→ How to complete this task: A single number is wanted: how many lines of the data include the string "details".
───
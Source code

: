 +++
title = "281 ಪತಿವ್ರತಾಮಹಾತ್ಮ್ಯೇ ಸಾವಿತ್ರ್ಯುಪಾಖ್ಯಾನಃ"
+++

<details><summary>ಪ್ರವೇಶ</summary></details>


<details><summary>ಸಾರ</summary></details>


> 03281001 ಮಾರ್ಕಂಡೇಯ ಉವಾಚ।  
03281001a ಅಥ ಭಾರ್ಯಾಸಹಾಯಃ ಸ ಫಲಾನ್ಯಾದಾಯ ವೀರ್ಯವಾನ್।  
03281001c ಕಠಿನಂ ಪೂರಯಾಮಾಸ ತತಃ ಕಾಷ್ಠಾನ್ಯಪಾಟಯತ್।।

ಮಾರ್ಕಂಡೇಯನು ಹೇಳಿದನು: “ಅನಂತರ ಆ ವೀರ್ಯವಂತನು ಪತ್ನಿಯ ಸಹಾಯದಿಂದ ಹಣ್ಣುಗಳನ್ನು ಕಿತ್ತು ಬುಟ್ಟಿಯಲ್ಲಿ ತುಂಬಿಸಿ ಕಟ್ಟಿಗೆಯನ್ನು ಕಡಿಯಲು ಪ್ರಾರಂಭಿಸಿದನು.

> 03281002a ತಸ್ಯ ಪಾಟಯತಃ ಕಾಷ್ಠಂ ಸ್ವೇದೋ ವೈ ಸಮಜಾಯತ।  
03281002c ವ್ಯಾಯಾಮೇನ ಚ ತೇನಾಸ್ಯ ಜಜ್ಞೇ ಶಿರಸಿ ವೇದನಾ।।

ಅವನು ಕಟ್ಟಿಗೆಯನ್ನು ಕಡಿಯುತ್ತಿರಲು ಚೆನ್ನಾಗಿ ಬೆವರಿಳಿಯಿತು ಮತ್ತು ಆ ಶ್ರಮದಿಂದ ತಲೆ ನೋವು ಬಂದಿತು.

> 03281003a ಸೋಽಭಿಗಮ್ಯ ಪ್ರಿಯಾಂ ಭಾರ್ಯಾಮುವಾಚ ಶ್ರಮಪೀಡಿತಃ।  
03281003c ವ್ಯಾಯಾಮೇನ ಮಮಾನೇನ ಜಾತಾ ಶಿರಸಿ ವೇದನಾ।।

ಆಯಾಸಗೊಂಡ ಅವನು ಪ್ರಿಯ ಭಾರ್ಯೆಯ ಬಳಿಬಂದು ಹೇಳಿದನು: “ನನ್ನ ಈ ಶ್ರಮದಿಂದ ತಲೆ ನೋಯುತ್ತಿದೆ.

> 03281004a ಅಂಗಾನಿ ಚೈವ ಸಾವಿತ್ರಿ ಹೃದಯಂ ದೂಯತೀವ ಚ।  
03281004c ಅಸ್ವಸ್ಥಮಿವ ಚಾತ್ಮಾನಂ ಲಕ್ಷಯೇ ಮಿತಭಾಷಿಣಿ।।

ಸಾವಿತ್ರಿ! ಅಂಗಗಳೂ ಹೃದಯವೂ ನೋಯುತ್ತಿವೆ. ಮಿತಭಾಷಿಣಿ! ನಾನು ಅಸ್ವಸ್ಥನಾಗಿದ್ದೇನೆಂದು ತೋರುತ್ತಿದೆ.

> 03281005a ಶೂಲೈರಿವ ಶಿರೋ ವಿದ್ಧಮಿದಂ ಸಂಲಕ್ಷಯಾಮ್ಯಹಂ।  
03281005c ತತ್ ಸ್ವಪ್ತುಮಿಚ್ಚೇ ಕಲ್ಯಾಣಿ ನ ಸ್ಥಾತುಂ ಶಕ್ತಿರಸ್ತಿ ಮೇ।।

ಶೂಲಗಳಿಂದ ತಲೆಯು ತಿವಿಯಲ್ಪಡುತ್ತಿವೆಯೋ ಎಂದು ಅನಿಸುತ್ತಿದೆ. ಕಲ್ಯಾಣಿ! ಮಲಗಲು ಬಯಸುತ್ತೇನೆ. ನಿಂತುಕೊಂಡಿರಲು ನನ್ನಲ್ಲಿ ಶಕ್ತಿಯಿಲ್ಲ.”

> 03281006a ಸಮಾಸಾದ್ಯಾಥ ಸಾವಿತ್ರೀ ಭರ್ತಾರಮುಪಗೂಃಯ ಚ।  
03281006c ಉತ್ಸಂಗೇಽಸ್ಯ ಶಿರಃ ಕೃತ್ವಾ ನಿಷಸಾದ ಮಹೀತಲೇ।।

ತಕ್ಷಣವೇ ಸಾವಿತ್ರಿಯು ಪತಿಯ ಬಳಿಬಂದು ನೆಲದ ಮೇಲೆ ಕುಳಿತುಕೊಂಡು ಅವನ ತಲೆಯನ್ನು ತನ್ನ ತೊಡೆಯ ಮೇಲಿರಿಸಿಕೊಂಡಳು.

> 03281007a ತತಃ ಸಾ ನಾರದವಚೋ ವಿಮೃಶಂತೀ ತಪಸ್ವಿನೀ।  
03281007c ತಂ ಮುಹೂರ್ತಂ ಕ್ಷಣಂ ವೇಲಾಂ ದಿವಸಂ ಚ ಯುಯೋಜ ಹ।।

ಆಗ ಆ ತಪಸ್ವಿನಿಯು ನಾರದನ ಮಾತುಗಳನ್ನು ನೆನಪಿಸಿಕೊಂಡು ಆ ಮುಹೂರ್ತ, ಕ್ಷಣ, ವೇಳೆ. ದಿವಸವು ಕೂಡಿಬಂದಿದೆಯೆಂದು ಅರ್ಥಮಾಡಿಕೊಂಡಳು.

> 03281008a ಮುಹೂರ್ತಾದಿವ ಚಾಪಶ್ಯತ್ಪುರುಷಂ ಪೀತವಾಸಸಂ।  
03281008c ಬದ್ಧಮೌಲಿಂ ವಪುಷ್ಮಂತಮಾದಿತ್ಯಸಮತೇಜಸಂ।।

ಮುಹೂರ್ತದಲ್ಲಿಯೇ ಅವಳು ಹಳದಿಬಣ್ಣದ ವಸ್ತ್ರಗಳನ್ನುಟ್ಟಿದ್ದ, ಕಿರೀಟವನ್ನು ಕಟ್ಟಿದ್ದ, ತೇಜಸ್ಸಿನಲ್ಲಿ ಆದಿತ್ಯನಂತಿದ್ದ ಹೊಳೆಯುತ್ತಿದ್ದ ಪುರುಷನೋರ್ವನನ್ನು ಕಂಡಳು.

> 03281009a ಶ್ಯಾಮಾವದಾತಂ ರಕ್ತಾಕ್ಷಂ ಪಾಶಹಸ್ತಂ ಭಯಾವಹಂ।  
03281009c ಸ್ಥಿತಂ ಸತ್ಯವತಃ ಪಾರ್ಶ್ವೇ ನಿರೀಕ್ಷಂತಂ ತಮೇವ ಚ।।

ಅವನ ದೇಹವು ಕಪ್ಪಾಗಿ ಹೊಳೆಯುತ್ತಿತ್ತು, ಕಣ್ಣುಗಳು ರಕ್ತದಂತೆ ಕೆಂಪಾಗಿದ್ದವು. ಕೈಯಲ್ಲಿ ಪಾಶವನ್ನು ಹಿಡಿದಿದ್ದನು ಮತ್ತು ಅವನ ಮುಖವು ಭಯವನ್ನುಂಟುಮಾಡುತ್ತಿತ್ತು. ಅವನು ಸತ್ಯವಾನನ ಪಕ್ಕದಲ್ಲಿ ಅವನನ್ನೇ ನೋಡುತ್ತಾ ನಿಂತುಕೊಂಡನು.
───
→ Solution to this task: 2